Tuesday, May 10, 2011

Sharepoint FBA user administration (Forms Based Authentication)

We had a strange error where a user couldnt log on using FBA.   It turned out that the account was locked out, however it started a voyage of discovery into the murkey world of FBA in Sharepoint.

To add an FBA user we use the + _layouts/vCreateUser.aspx which works out fine, however with FBA it was not obvious how to either Reset a users password by the administrator or Delete a user.

Using II7 lots of documents say you can edit the list of users using the IIS7 admin console and open the .Net Users Feature.  However you either get an error saying the "default provider is not a trusted provider", or a time out error saying it cannot connect to the SQL database because of a network or instance-specific error!

It turns out you need to ensure that you need to Set the Default Provider in the .Net Users to the Sharepoint SQLRoleProvider after its given you an error saying it cant connect.  If you manage to get that and your IIS Connection Strings all tidied up then you have a small chance of all the users apearing when you open the .Net Users Feature.

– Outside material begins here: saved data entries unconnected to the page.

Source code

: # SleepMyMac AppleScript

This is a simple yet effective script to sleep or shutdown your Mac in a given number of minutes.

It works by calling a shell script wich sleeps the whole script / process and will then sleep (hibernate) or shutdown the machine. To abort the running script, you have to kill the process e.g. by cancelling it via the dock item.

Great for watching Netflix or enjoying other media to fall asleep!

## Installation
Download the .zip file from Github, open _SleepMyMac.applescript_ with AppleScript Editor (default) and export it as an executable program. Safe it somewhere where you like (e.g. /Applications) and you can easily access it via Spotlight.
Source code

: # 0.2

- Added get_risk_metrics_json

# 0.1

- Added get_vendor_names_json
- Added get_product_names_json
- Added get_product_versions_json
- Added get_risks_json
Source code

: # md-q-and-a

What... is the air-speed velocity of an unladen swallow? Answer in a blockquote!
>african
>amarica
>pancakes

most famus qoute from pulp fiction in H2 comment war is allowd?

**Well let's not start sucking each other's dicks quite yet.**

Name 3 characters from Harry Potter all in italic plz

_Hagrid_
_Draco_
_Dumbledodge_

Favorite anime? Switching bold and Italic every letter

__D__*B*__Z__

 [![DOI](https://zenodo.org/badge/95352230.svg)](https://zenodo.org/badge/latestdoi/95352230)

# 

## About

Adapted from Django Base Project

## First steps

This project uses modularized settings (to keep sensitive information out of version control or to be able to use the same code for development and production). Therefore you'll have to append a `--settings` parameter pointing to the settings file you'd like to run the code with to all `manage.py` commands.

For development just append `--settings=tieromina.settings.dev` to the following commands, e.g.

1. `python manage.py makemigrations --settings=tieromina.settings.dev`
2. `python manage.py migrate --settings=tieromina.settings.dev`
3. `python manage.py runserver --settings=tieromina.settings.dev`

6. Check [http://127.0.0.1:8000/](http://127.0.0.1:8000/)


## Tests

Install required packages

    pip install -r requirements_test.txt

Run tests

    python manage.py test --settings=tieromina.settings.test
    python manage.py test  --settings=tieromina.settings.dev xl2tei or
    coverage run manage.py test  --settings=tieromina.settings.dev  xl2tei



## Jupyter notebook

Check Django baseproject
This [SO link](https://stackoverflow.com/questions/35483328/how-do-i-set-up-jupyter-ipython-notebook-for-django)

When you get there you can either Delete the user or change its email address but not a lot more - EXCEPT that is to UNLOCK the account.

It turns out that in the web.config file there are a number of settings which handle the account lock out policies for the entry of incorrect passwords.  A good MSDN link for mor info on this is here - however even setting these and iisreset and reboot doesnt seem to want to change the settings for me, so I'll keep digging.

Another useful link on how to setup IIS7 for Sharepoint FBA is here

Sharepoint's link to FBA seems such a cludge and without proper user management tools is not something that can be sensibly rolled out.  Once again such a good idea not quite finished but still rolled out by Microsoft.